We also allow iterating through metadata in fixed chunk sizes.

>>> for chunk in read_metadata("tests/functional/filter/data/metadata.tsv", chunk_size=5):
...     print(chunk.shape)
...
(5, 14)
(5, 14)
(2, 14)
augur.io.read_sequences(*paths, format='fasta')

Read sequences from one or more paths.

Automatically infer compression mode (e.g., gzip, etc.) and return a stream of sequence records given the file format.

Parameters:
  • paths (Iterable[Union[str, PathLike]]) – One or more paths to sequence files.

  • format (str) – Format of input sequences. Either “fasta” or “genbank”.

Return type:

Iterator[SeqRecord]

Returns:

Sequence records from the given path(s).

augur.io.read_strains(*files, comment_char='#')

Reads strain names from one or more plain text files and returns the set of distinct strains.
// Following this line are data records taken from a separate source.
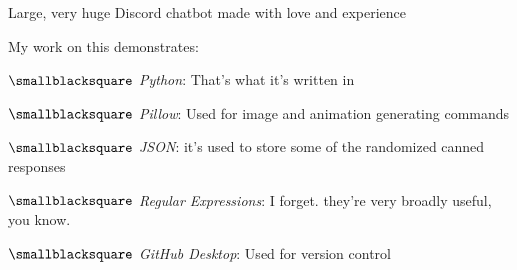 \documentclass[10mm,letterpaper,notitlepage]{article}
\begin{document}
{{								\setlength{\parindent}{\parindent-4mm}
							\par}
							{\color[RGB]{0, 0, 0}
							\fontsize{2.25mm}{3.0mm}\selectfont
									{\color[RGB]{108, 29, 169}
									\fontsize{4.5mm}{6.0mm}\selectfont
									\color[RGB]{99, 94, 183}{{ }}
									\par}
							Large, very huge Discord chatbot made with love and experience
							
							My work on this demonstrates:
								\setlength{\parindent}{\parindent+4mm}
								
								\nopagebreak
								$\smallblacksquare$ \textit{Python}: That's what it's written in
								
								$\smallblacksquare$ \textit{Pillow}: Used for image and animation generating commands
								
								$\smallblacksquare$ \textit{JSON}: it's used to store some of the randomized canned responses
								
								$\smallblacksquare$ \textit{Regular Expressions}: I forget. they're very broadly useful, you know.
								
								$\smallblacksquare$ \textit{GitHub Desktop}: Used for version control
								
}}
\end{document}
Strain names can be commented with full-line or inline comments. For example, the following is a valid strain names file:

# this is a comment at the top of the file
strain1  # exclude strain1 because it isn't sequenced properly
strain2
  # this is an empty line that will be ignored.
Parameters:

files (iterable of str) – one or more names of text files with one strain name per line

Returns:

strain names from the given input files

Return type:

set

augur.io.write_json(data, file, minify=None, minify_threshold_mb=5, indent=2)

Write data as JSON to the given file, creating parent directories if necessary.

Parameters:
  • data (dict) – data to write out to JSON

  • file – file path or handle to write to

  • minify (bool or None, optional) – Control output minification. True forces minified output, False forces non-minified output, None (default) uses auto-detection based on minify_threshold_mb. A truthy value in the environment variable AUGUR_MINIFY_JSON also forces minified output.

  • minify_threshold_mb (int or float, optional) – Threshold in megabytes above which output is automatically minified. Only applies when minify is None.

  • indent (int or None, optional) – JSON indentation level when not minifying.

Raises:

OSError

augur.io.write_sequences(sequences, path_or_buffer, format='fasta')

Write sequences to a given path in the given format.

Automatically infer compression mode (e.g., gzip, etc.) based on the path’s filename extension.

Parameters:
  • sequences (iterable of Bio.SeqRecord.SeqRecord) – A list-like collection of sequences to write

  • path_or_buffer (str or os.PathLike or io.StringIO) – A path to a file to write the given sequences in the given format.

  • format (str) – Format of input sequences matching any of those supported by BioPython (e.g., “fasta”, “genbank”, etc.)

Returns:

Number of sequences written out to the given path.

Return type:

int